Select to view content in your preferred language

Multiprocessing won't create feature classes

2296
25
04-01-2022 01:12 PM
Jay_Gregory
Regular Contributor

I'm trying to implement a fairly straightforward multiprocessing script that takes every polygon in a shapefile, tessellates into a grid, takes the center points of each grid square, and then clips the points by the original feature (since the tessellation generates a minimum bounding rectangle).  The tessellation feature class is never created so next step (FeatureToPoint) fails.  I don't understand - can someone help?

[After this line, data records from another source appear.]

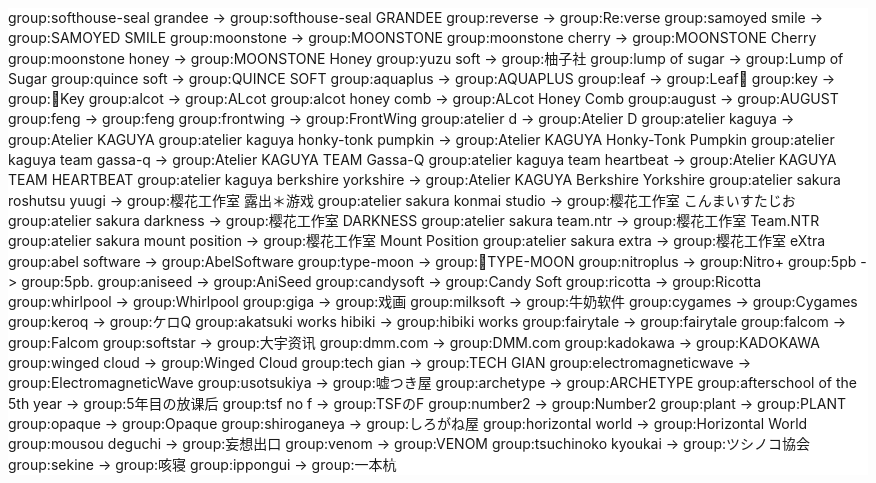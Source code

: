 group:softhouse-seal grandee -> group:softhouse-seal GRANDEE
group:reverse -> group:Re:verse
group:samoyed smile -> group:SAMOYED SMILE
group:moonstone -> group:MOONSTONE
group:moonstone cherry -> group:MOONSTONE Cherry
group:moonstone honey -> group:MOONSTONE Honey
group:yuzu soft -> group:柚子社
group:lump of sugar -> group:Lump of Sugar
group:quince soft -> group:QUINCE SOFT
group:aquaplus -> group:AQUAPLUS
group:leaf -> group:Leaf🍃
group:key -> group:🔑Key
group:alcot -> group:ALcot
group:alcot honey comb -> group:ALcot Honey Comb
group:august -> group:AUGUST
group:feng -> group:feng
group:frontwing -> group:FrontWing
group:atelier d -> group:Atelier D
group:atelier kaguya -> group:Atelier KAGUYA
group:atelier kaguya honky-tonk pumpkin -> group:Atelier KAGUYA Honky-Tonk Pumpkin
group:atelier kaguya team gassa-q -> group:Atelier KAGUYA TEAM Gassa-Q
group:atelier kaguya team heartbeat -> group:Atelier KAGUYA TEAM HEARTBEAT
group:atelier kaguya berkshire yorkshire -> group:Atelier KAGUYA Berkshire Yorkshire
group:atelier sakura roshutsu yuugi -> group:樱花工作室 露出＊游戏
group:atelier sakura konmai studio -> group:樱花工作室 こんまいすたじお
group:atelier sakura darkness -> group:樱花工作室 DARKNESS
group:atelier sakura team.ntr -> group:樱花工作室 Team.NTR
group:atelier sakura mount position -> group:樱花工作室 Mount Position
group:atelier sakura extra -> group:樱花工作室 eXtra
group:abel software -> group:AbelSoftware
group:type-moon -> group:🌙TYPE-MOON
group:nitroplus -> group:Nitro+
group:5pb -> group:5pb.
group:aniseed -> group:AniSeed
group:candysoft -> group:Candy Soft
group:ricotta -> group:Ricotta
group:whirlpool -> group:Whirlpool
group:giga -> group:戏画
group:milksoft -> group:牛奶软件
group:cygames -> group:Cygames
group:keroq -> group:ケロQ
group:akatsuki works hibiki -> group:hibiki works
group:fairytale -> group:fairytale
group:falcom -> group:Falcom
group:softstar -> group:大宇资讯
group:dmm.com -> group:DMM.com
group:kadokawa -> group:KADOKAWA
group:winged cloud -> group:Winged Cloud
group:tech gian -> group:TECH GIAN
group:electromagneticwave -> group:ElectromagneticWave
group:usotsukiya -> group:嘘つき屋
group:archetype -> group:ARCHETYPE
group:afterschool of the 5th year -> group:5年目の放课后
group:tsf no f -> group:TSFのF
group:number2 -> group:Number2
group:plant -> group:PLANT
group:opaque -> group:Opaque
group:shiroganeya -> group:しろがね屋
group:horizontal world -> group:Horizontal World
group:mousou deguchi -> group:妄想出口
group:venom -> group:VENOM
group:tsuchinoko kyoukai -> group:ツシノコ協会
group:sekine -> group:咳寝
group:ippongui -> group:一本杭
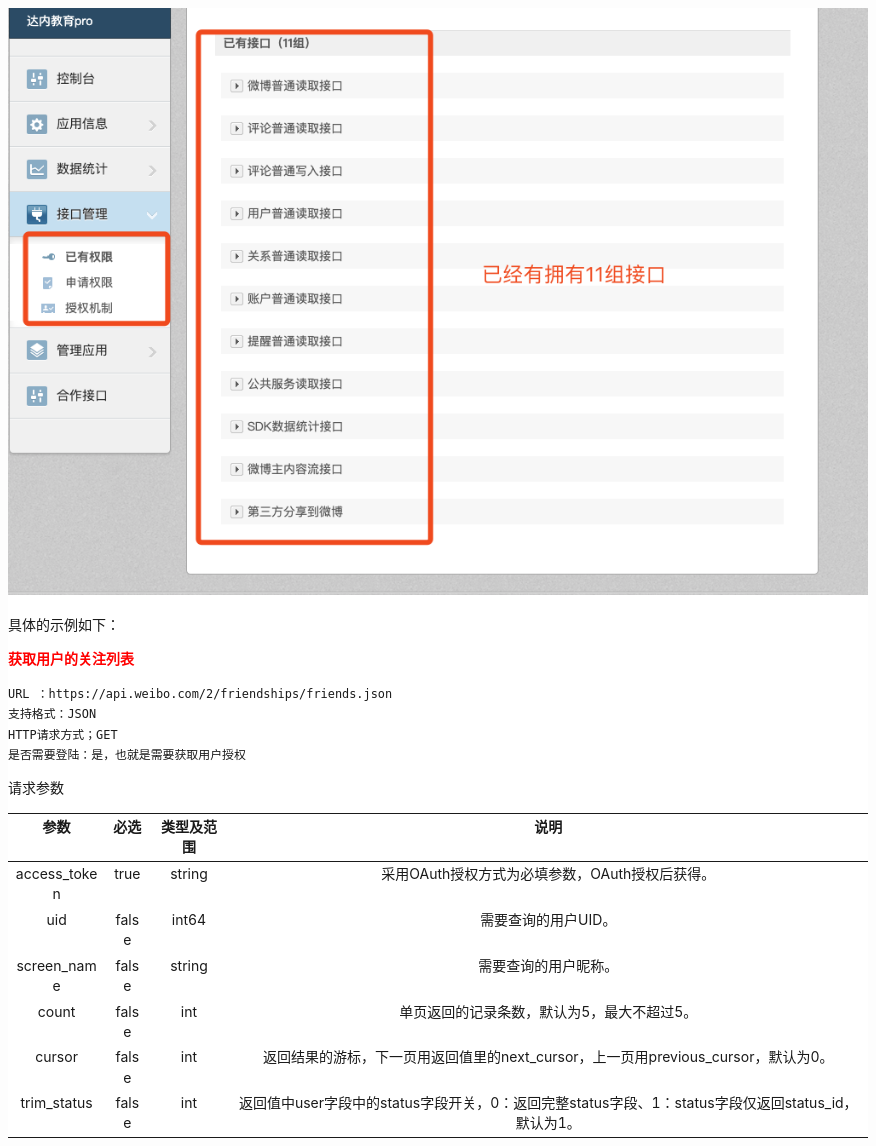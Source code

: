 ![](images/已有接口列表.png)

具体的示例如下：

**<font color=red>获取用户的关注列表</font>**

```http
URL ：https://api.weibo.com/2/friendships/friends.json
支持格式：JSON
HTTP请求方式；GET
是否需要登陆：是，也就是需要获取用户授权

```

请求参数

|     参数     | 必选  | 类型及范围 |                             说明                             |
| :----------: | :---: | :--------: | :----------------------------------------------------------: |
| access_token | true  |   string   |        采用OAuth授权方式为必填参数，OAuth授权后获得。        |
|     uid      | false |   int64    |                     需要查询的用户UID。                      |
| screen_name  | false |   string   |                     需要查询的用户昵称。                     |
|    count     | false |    int     |          单页返回的记录条数，默认为5，最大不超过5。          |
|    cursor    | false |    int     | 返回结果的游标，下一页用返回值里的next_cursor，上一页用previous_cursor，默认为0。 |
| trim_status  | false |    int     | 返回值中user字段中的status字段开关，0：返回完整status字段、1：status字段仅返回status_id，默认为1。 |
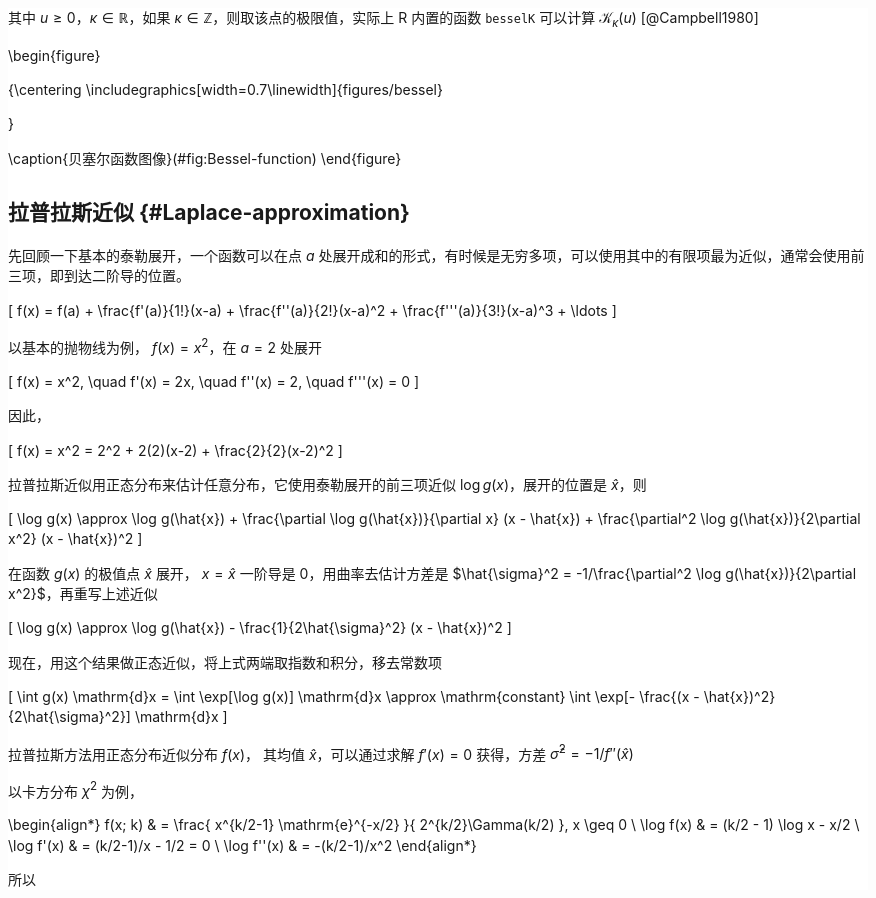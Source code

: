 其中 $u \geq 0$，$\kappa \in \mathbb{R}$，如果 $\kappa \in \mathbb{Z}$，则取该点的极限值，实际上 R 内置的函数 `besselK` 可以计算 $\mathcal{K}_{\kappa}(u)$ [@Campbell1980]

\begin{figure}

{\centering \includegraphics[width=0.7\linewidth]{figures/bessel} 

}

\caption{贝塞尔函数图像}(\#fig:Bessel-function)
\end{figure}


## 拉普拉斯近似 {#Laplace-approximation}

先回顾一下基本的泰勒展开，一个函数可以在点 $a$ 处展开成和的形式，有时候是无穷多项，可以使用其中的有限项最为近似，通常会使用前三项，即到达二阶导的位置。

\[
f(x) = f(a) + \frac{f'(a)}{1!}(x-a) + \frac{f''(a)}{2!}(x-a)^2 + \frac{f'''(a)}{3!}(x-a)^3 + \ldots
\]

以基本的抛物线为例， $f(x) = x^2$，在 $a = 2$ 处展开

\[ f(x) = x^2, \quad f'(x) = 2x, \quad f''(x) = 2, \quad f'''(x) = 0 \]

因此，

\[ f(x) = x^2 = 2^2 + 2(2)(x-2) + \frac{2}{2}(x-2)^2 \]

拉普拉斯近似用正态分布来估计任意分布，它使用泰勒展开的前三项近似 $\log g(x)$，展开的位置是 $\hat{x}$，则 

\[
\log g(x) \approx \log g(\hat{x}) + \frac{\partial \log g(\hat{x})}{\partial x} (x - \hat{x}) + \frac{\partial^2 \log g(\hat{x})}{2\partial x^2} (x - \hat{x})^2
\]

在函数 $g(x)$ 的极值点 $\hat{x}$ 展开， $x = \hat{x}$ 一阶导是 0，用曲率去估计方差是 $\hat{\sigma}^2 = -1/\frac{\partial^2 \log g(\hat{x})}{2\partial x^2}$，再重写上述近似

\[ \log g(x) \approx \log g(\hat{x}) - \frac{1}{2\hat{\sigma}^2} (x - \hat{x})^2 \]

现在，用这个结果做正态近似，将上式两端取指数和积分，移去常数项

\[
\int g(x) \mathrm{d}x = \int \exp[\log g(x)] \mathrm{d}x \approx \mathrm{constant} \int \exp[- \frac{(x - \hat{x})^2}{2\hat{\sigma}^2}] \mathrm{d}x
\]

拉普拉斯方法用正态分布近似分布 $f(x)$， 其均值 $\hat{x}$，可以通过求解 $f'(x) = 0$ 获得，方差 $\hat{\sigma}^2 = -1/f''(\hat{x})$  

以卡方分布 $\chi^2$ 为例，

\begin{align*}
    f(x; k) & = \frac{ x^{k/2-1} \mathrm{e}^{-x/2} }{ 2^{k/2}\Gamma(k/2) }, x \geq 0 \\
  \log f(x) & = (k/2 - 1) \log x - x/2 \\
 \log f'(x) & = (k/2-1)/x - 1/2 = 0 \\
\log f''(x) & = -(k/2-1)/x^2
\end{align*}

所以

Even if I comment out all the arcpy commands except GenerateTessellation, the output is never actually created.  

 

import multiprocessing
import os
import time
import arcpy

startTime = time.time()

basedir = r"C:\Users\Jay\Documents\ArcGIS\Projects\DataPrep"
scratchGDB = 'C:\\Jay\\data\data.gdb'
output = os.path.join(basedir, "grids.gdb")
features = os.path.join(basedir,"features.shp")

def multifunction(ft):
    import arcpy
    name = ft[0]
    extent = ft[1].extent
    print('Working on {}'.format(name))
    fl = arcpy.management.MakeFeatureLayer(features, "{}fl".format(name), where_clause=f"Name='{name}'")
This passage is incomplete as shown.